## PROBLEM TO SOLVE
Copy, from the entries below, each line where the word "deposur" can be found.

########

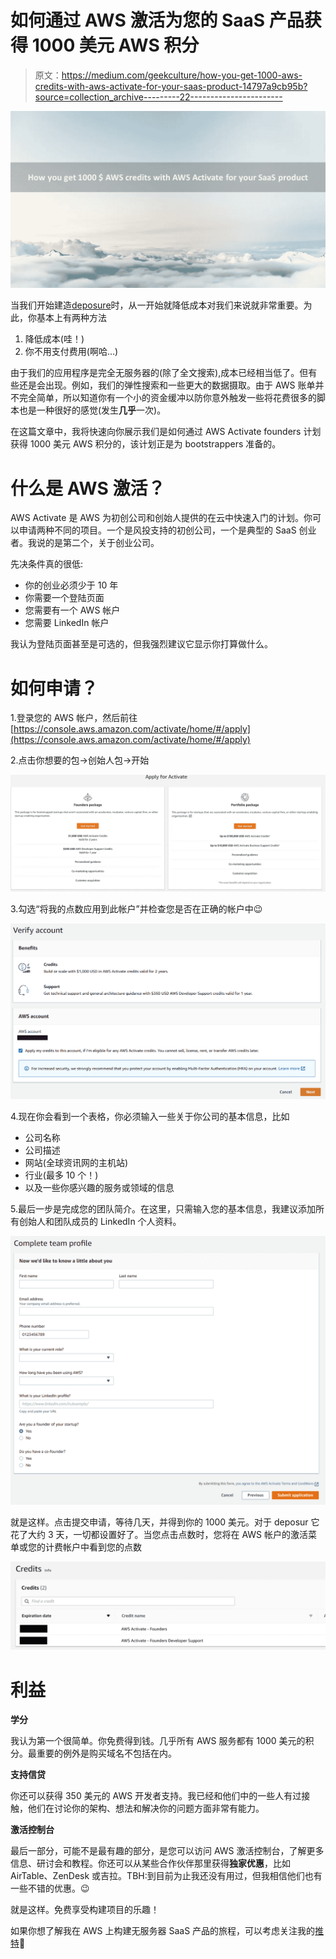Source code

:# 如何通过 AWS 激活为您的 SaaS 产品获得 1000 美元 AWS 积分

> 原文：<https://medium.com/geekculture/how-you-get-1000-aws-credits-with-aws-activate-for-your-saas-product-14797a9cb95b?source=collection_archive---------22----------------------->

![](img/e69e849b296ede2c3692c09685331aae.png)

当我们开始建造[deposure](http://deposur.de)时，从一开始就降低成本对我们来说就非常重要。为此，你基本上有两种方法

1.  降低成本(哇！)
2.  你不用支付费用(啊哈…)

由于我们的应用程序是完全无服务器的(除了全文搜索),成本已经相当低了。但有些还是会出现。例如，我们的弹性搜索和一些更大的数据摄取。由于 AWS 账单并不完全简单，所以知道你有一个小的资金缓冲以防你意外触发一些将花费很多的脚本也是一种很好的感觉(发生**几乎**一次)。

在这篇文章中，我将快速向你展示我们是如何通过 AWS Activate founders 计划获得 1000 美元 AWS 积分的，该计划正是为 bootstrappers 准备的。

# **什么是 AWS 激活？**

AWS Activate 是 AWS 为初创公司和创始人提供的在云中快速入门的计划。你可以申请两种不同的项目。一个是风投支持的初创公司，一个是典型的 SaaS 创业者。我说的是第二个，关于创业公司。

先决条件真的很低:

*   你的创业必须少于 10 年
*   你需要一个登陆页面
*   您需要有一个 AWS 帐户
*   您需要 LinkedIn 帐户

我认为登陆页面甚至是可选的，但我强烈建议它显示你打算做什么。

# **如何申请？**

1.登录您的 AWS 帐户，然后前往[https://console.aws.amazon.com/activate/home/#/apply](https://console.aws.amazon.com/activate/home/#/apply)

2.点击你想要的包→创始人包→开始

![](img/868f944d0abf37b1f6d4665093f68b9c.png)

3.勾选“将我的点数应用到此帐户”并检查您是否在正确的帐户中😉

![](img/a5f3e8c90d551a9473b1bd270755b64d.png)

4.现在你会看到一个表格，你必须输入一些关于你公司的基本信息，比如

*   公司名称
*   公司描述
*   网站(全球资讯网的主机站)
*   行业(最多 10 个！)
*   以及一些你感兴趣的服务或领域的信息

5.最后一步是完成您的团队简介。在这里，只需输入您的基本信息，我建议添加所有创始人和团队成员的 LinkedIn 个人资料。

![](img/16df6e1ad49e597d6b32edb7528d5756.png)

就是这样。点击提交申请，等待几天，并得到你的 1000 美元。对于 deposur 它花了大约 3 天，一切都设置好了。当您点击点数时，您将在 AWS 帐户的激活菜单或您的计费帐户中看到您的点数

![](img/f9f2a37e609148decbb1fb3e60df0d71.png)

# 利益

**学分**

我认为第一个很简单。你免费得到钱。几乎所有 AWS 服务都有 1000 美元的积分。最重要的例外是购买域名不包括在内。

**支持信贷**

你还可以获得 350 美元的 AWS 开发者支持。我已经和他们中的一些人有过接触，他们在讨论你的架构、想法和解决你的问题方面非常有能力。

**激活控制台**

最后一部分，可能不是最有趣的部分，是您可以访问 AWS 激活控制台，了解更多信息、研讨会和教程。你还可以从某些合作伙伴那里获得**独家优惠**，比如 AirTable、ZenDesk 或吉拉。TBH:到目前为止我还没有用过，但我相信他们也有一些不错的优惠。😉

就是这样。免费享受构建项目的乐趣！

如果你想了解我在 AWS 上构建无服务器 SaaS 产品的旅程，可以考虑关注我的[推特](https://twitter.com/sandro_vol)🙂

########

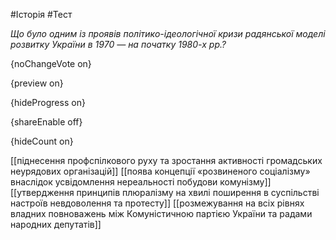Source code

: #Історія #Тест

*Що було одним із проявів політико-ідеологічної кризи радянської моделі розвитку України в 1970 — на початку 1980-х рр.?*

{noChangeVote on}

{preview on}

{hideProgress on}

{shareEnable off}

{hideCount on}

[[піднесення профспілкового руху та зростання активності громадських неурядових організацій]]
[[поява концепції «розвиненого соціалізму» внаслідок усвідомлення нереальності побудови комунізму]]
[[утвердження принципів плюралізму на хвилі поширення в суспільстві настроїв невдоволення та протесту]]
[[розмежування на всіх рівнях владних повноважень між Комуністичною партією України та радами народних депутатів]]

########

## SOLVED PROBLEM
当我们开始建造[deposure](http://deposur.de)时，从一开始就降低成本对我们来说就非常重要。为此，你基本上有两种方法
就是这样。点击提交申请，等待几天，并得到你的 1000 美元。对于 deposur 它花了大约 3 天，一切都设置好了。当您点击点数时，您将在 AWS 帐户的激活菜单或您的计费帐户中看到您的点数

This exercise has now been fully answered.